Activity
Say how many lines in the records contain "sunan". The reply must consist of the number alone.

[[ Source data, beginning ]]

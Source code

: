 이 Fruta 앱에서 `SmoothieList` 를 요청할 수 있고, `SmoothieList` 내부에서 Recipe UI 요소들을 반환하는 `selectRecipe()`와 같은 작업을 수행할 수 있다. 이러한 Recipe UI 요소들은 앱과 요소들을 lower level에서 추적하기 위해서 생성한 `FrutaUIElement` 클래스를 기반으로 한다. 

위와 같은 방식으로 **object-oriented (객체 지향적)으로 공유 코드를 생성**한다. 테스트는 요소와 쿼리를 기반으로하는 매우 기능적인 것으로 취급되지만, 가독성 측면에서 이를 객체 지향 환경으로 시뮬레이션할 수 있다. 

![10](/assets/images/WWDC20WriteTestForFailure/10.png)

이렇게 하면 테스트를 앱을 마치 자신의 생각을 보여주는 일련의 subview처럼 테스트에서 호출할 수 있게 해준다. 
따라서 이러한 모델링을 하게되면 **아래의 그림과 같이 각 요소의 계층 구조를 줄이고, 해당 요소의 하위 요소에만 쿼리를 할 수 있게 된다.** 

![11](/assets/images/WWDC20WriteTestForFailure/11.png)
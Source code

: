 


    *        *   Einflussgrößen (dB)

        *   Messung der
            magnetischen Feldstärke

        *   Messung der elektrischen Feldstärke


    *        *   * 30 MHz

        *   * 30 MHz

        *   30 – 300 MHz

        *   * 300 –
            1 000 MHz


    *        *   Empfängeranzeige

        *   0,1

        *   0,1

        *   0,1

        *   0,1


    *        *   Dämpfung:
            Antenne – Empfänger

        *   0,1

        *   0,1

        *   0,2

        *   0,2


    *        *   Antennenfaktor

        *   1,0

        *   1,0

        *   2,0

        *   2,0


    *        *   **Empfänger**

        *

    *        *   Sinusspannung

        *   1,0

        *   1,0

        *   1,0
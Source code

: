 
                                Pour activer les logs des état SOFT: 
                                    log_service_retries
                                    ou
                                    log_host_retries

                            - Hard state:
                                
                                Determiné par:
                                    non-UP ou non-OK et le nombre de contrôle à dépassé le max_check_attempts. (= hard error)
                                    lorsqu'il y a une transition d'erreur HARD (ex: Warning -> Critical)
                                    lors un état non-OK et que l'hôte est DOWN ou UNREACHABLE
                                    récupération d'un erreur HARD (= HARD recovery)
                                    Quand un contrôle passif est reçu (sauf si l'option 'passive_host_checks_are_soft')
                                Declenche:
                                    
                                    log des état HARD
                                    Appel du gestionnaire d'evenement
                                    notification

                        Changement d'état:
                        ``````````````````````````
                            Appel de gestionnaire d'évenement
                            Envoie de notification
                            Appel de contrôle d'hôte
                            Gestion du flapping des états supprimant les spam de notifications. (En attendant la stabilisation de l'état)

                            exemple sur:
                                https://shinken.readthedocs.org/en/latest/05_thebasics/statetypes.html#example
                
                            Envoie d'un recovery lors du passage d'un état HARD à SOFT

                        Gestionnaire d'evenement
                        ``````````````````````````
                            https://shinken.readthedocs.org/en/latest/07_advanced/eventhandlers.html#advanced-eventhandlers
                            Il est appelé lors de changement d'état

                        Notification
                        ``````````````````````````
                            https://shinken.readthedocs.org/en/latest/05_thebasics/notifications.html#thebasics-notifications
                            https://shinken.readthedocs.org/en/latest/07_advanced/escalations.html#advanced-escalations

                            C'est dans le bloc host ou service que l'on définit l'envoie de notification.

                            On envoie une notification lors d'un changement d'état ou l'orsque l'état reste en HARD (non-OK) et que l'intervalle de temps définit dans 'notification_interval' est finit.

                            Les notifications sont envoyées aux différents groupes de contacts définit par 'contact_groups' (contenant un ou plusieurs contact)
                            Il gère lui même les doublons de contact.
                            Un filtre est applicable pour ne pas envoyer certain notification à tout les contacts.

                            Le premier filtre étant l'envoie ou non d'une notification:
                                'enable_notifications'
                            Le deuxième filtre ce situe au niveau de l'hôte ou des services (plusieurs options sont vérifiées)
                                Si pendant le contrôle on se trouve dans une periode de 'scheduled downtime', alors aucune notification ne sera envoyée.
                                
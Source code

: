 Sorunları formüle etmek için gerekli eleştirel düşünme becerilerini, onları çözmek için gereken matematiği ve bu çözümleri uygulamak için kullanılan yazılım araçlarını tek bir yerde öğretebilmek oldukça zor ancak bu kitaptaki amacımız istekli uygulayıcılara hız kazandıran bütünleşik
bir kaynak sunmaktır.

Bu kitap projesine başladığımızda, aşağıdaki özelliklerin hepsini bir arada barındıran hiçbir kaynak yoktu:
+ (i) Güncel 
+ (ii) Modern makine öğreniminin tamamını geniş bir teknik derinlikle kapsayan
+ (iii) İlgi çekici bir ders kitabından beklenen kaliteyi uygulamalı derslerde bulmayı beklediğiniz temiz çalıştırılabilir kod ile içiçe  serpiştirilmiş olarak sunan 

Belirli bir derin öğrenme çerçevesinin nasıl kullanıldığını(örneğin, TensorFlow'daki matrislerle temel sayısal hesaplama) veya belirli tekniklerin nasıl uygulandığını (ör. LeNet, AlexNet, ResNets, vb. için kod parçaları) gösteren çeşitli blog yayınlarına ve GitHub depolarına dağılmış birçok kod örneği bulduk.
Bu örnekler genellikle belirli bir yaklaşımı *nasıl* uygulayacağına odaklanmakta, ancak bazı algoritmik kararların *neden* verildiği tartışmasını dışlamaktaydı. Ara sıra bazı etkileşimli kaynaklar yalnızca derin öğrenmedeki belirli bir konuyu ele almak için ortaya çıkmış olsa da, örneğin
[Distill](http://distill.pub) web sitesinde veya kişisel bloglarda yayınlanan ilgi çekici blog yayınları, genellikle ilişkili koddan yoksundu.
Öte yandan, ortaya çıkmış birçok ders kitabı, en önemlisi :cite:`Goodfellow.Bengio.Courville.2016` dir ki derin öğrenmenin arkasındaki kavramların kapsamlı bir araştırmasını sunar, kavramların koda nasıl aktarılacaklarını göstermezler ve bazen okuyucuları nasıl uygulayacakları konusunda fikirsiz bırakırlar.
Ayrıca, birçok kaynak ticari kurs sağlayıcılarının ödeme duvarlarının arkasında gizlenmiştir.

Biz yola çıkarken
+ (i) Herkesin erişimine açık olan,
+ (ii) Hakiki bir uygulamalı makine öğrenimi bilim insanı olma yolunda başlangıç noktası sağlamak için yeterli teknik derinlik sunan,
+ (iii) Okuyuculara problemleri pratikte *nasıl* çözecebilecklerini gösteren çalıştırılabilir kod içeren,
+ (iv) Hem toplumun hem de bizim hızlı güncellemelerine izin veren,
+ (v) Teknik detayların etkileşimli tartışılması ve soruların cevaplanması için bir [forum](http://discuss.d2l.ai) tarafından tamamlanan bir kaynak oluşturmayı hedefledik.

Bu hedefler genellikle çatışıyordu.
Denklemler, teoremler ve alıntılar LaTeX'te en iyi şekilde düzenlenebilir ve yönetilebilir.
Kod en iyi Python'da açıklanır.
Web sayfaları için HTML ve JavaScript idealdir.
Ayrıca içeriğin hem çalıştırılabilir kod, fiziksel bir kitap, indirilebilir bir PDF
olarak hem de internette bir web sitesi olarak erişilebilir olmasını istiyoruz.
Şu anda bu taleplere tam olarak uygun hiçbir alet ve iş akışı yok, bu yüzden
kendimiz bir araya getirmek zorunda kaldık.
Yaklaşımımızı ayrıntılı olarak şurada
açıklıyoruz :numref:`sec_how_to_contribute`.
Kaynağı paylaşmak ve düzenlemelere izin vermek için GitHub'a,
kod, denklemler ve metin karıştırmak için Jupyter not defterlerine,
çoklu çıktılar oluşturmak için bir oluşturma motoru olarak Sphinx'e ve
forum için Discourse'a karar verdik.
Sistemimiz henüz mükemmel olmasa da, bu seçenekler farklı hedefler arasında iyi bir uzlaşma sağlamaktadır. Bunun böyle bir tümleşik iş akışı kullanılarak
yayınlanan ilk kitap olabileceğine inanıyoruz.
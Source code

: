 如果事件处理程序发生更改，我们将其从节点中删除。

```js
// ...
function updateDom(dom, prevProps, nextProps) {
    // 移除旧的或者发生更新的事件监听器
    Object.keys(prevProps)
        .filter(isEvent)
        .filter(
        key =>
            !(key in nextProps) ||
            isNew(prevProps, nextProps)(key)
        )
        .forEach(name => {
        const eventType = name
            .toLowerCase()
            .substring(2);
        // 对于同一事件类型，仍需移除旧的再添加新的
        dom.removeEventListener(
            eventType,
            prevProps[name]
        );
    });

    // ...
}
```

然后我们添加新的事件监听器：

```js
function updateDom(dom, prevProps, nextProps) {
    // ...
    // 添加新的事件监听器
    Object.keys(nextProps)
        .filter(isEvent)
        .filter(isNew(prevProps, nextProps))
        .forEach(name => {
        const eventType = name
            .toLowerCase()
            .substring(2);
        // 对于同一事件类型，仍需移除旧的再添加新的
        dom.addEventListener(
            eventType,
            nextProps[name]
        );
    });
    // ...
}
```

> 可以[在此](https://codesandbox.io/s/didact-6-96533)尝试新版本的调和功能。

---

[[ Source data, end ]]

Exercise answer
2